> **Exercise aim**: Among the entries that follow, find the lines containing the string "from" and copy them.

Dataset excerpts
——————————

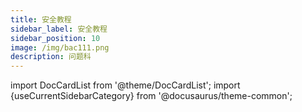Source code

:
 ```yaml
---
title: 安全教程
sidebar_label: 安全教程
sidebar_position: 10
image: /img/bac111.png
description: 问题科
---
```


import DocCardList from '@theme/DocCardList';
import {useCurrentSidebarCategory} from '@docusaurus/theme-common';

<DocCardList items={useCurrentSidebarCategory().items} />
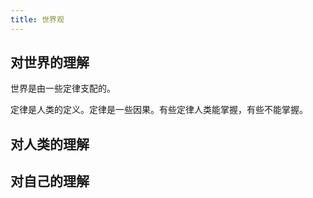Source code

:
 ```yaml
---
title: 世界观
---
```


## 对世界的理解
世界是由一些定律支配的。

定律是人类的定义。定律是一些因果。有些定律人类能掌握，有些不能掌握。

## 对人类的理解

## 对自己的理解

——————————

> **Solution to the problem**:
import DocCardList from '@theme/DocCardList';
import {useCurrentSidebarCategory} from '@docusaurus/theme-common';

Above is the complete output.